For many decades, the labor movement has debated the utility of forming its own political party— a Labor Party. I have written about this debate before. The short version of what I wrote was: On the national level, and in particular concerning presidential elections, forming a third party tends to be counterproductive, because it has the effect of pulling votes away from the party closest to your beliefs and thereby helping the party most opposed to your own beliefs. If organized labor or anyone else wants to form an effective third party on the national level, they must first tackle the underlying issue of our winner-take-all electoral system. They must fight for proportional representation, a thing that does in fact exist in more enlightened democracies than ours. With proportional representation, a third party can operate effectively in national elections without simply sucking votes away from the party closest to it and helping its enemies. Want a Labor Party that can run a righteous presidential candidate? Great. Say your plan for achieving proportional representation. Until then, it is probably more effective in the real world to focus on pulling the Democrats left.
However! There are other places, on the state and local levels, where a Labor Party or something similar, could be effective. That’s what I want to talk about today.

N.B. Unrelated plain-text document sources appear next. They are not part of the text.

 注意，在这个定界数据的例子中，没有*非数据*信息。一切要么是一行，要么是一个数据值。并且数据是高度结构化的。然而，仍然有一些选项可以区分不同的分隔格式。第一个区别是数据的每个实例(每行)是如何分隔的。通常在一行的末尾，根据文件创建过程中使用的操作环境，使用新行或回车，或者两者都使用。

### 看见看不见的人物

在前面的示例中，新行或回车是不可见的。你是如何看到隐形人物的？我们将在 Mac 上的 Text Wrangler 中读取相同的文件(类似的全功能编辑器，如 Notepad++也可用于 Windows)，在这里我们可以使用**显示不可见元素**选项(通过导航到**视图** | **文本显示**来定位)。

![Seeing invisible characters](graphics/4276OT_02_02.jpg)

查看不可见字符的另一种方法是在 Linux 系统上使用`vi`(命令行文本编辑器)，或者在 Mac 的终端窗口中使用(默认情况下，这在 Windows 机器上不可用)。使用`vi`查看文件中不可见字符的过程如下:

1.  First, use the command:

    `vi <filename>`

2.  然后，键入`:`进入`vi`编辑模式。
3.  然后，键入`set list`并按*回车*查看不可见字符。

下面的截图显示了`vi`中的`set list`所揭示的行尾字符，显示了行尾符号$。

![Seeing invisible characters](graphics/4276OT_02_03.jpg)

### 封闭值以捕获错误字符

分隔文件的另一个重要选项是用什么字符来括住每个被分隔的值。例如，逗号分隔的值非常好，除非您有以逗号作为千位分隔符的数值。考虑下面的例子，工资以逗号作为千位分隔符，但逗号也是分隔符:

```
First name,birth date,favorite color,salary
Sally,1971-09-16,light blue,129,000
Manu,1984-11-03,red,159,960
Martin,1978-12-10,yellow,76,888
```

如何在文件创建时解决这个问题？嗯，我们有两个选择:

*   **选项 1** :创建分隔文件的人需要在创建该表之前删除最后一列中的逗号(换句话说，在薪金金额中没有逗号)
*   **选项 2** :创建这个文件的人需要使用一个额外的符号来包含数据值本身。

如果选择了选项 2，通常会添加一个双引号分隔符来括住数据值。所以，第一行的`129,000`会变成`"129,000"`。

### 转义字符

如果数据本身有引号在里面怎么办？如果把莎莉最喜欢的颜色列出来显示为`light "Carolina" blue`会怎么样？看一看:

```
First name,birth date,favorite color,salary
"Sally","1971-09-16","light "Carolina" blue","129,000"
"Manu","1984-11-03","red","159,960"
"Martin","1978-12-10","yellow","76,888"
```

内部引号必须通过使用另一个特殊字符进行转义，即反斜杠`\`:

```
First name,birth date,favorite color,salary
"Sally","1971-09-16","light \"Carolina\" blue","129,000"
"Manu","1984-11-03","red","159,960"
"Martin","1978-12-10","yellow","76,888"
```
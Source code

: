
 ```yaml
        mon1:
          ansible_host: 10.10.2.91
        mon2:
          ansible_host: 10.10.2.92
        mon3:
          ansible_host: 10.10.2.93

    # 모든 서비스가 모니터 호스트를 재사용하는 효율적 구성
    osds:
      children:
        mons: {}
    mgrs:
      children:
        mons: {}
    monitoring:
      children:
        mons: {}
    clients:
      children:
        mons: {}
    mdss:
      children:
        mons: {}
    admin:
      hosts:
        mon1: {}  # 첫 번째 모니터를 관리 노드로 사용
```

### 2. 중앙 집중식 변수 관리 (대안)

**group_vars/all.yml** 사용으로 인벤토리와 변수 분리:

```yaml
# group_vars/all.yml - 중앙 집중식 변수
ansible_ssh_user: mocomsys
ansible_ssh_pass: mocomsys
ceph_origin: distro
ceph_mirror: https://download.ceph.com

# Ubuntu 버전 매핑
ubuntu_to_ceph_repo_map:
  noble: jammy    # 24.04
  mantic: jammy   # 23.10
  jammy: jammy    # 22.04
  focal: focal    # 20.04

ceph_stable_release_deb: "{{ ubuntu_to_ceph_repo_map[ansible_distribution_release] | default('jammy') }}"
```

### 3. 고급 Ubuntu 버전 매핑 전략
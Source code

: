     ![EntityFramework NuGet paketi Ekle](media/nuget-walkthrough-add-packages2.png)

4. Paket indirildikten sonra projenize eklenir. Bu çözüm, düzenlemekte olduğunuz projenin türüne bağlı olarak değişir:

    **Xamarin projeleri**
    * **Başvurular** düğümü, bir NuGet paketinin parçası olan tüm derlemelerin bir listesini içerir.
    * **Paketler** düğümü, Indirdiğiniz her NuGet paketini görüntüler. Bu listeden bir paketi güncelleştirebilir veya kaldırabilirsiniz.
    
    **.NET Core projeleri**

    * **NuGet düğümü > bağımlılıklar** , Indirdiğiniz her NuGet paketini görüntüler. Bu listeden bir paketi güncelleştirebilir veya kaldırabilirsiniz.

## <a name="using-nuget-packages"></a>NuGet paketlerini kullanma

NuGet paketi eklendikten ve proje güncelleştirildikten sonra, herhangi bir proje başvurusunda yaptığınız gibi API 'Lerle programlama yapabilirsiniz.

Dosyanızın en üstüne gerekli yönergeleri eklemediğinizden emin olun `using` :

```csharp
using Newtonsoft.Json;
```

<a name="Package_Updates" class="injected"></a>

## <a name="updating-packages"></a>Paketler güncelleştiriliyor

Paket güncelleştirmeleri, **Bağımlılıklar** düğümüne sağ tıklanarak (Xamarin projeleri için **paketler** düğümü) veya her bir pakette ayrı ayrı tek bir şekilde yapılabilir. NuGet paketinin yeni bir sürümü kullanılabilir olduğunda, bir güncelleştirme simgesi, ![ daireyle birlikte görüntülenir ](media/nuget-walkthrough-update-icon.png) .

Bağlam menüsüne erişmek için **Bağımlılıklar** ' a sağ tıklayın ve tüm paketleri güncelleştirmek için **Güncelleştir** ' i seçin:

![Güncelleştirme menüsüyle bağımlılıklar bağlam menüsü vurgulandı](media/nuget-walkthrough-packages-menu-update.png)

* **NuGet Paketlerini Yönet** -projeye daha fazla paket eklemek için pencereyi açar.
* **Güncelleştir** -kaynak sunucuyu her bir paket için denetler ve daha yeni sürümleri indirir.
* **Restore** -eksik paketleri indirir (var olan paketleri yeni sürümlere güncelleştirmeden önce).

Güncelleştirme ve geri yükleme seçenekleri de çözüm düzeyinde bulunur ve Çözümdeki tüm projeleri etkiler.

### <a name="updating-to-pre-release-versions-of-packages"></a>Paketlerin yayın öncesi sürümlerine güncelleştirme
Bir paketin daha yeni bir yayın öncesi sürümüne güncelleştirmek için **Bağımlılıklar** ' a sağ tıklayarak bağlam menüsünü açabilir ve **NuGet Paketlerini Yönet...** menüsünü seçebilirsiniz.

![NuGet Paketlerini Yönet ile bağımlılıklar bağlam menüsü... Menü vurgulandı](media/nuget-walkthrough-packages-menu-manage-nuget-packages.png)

Think about Zohran Mamdani’s victory in the New York mayor’s race. It established DSA as a legitimate electoral political force. How did DSA help defeat the power of organized money? By using organized people. The campaign claimed more than 100,000 total volunteers, who knocked on many hundreds of thousands of doors across the city. There were other factors—a charismatic candidate running against a bunch of clowns, for one. But there are charismatic potential candidates who could run against clown shows all over the country. The most fundamental lesson of Zohran’s victory, to me, is the ability of very well organized campaigning, a candidate with genuine beliefs, and a set of policies focused on actually helping working people to defeat well-funded establishment opponents who have the support of establishment pillars like the business world and the mainstream media.
Now think about Dan Osborn in Nebraska. A former union leader who ran as an independent and pulled 47% of the votes in 2024 against a Republican opponent in a deep red state. Now Osborn is running again, against zillionaire Republican Senator Pete Ricketts in the 2026 race. He is a legitimate contender. He focuses on working class issues. He is neither a Democrat nor a Republican. He is a union man and makes that a central part of his campaign identity.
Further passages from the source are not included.